Brief :: Would you please retype, exactly, the lines of the listing below between the line with "Calculates average water" and the line with "dV & = \int_0^2", inclusive?

+++

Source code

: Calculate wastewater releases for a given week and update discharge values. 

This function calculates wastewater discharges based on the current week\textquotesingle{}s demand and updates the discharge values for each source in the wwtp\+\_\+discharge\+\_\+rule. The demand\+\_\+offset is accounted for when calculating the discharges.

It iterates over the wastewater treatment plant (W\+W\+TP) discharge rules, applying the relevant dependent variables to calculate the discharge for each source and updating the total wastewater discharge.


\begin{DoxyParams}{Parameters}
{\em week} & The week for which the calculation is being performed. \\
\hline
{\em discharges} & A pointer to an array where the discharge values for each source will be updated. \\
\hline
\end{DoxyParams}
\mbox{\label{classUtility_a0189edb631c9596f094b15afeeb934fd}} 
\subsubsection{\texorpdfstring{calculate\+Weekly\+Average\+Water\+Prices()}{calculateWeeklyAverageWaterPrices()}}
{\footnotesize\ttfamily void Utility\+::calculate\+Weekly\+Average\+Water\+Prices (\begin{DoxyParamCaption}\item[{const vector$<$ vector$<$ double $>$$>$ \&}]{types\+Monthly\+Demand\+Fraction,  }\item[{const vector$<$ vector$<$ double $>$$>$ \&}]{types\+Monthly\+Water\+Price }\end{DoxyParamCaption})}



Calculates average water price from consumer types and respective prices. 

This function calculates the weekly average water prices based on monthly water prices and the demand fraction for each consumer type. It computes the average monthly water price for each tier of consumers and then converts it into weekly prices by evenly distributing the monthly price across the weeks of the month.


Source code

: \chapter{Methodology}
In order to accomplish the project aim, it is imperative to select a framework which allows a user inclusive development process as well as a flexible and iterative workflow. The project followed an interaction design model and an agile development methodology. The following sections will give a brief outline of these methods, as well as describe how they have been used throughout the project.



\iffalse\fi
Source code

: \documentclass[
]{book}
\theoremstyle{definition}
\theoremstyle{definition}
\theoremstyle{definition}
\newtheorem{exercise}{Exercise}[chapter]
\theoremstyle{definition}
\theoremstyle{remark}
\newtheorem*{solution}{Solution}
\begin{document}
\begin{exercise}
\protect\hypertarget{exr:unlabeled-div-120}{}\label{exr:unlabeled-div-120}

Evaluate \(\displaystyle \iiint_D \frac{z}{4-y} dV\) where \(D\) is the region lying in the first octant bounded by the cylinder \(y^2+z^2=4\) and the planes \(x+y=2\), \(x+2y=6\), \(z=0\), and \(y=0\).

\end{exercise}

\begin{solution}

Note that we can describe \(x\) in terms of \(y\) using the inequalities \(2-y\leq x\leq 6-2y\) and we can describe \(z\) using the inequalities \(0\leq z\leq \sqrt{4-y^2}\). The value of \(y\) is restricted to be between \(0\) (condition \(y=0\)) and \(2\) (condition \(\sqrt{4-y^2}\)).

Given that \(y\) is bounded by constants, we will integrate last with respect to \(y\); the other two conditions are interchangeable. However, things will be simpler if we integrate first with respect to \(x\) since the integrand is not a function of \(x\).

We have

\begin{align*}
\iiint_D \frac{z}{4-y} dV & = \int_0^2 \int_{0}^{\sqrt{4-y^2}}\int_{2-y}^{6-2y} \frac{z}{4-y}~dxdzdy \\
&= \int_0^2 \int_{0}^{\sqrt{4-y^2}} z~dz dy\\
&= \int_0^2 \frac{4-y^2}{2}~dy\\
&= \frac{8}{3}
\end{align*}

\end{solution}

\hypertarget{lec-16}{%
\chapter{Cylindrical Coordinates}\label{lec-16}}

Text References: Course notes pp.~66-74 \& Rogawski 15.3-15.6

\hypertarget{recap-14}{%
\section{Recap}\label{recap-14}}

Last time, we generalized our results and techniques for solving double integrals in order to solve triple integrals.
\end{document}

+++

Result ::
Calculates average water price from consumer types and respective prices. 

This function calculates the weekly average water prices based on monthly water prices and the demand fraction for each consumer type. It computes the average monthly water price for each tier of consumers and then converts it into weekly prices by evenly distributing the monthly price across the weeks of the month.


Source code

: \chapter{Methodology}
In order to accomplish the project aim, it is imperative to select a framework which allows a user inclusive development process as well as a flexible and iterative workflow. The project followed an interaction design model and an agile development methodology. The following sections will give a brief outline of these methods, as well as describe how they have been used throughout the project.



\iffalse\fi
Source code

: \documentclass[
]{book}
\theoremstyle{definition}
\theoremstyle{definition}
\theoremstyle{definition}
\newtheorem{exercise}{Exercise}[chapter]
\theoremstyle{definition}
\theoremstyle{remark}
\newtheorem*{solution}{Solution}
\begin{document}
\begin{exercise}
\protect\hypertarget{exr:unlabeled-div-120}{}\label{exr:unlabeled-div-120}

Evaluate \(\displaystyle \iiint_D \frac{z}{4-y} dV\) where \(D\) is the region lying in the first octant bounded by the cylinder \(y^2+z^2=4\) and the planes \(x+y=2\), \(x+2y=6\), \(z=0\), and \(y=0\).

\end{exercise}

\begin{solution}

Note that we can describe \(x\) in terms of \(y\) using the inequalities \(2-y\leq x\leq 6-2y\) and we can describe \(z\) using the inequalities \(0\leq z\leq \sqrt{4-y^2}\). The value of \(y\) is restricted to be between \(0\) (condition \(y=0\)) and \(2\) (condition \(\sqrt{4-y^2}\)).

Given that \(y\) is bounded by constants, we will integrate last with respect to \(y\); the other two conditions are interchangeable. However, things will be simpler if we integrate first with respect to \(x\) since the integrand is not a function of \(x\).

We have

\begin{align*}
\iiint_D \frac{z}{4-y} dV & = \int_0^2 \int_{0}^{\sqrt{4-y^2}}\int_{2-y}^{6-2y} \frac{z}{4-y}~dxdzdy \\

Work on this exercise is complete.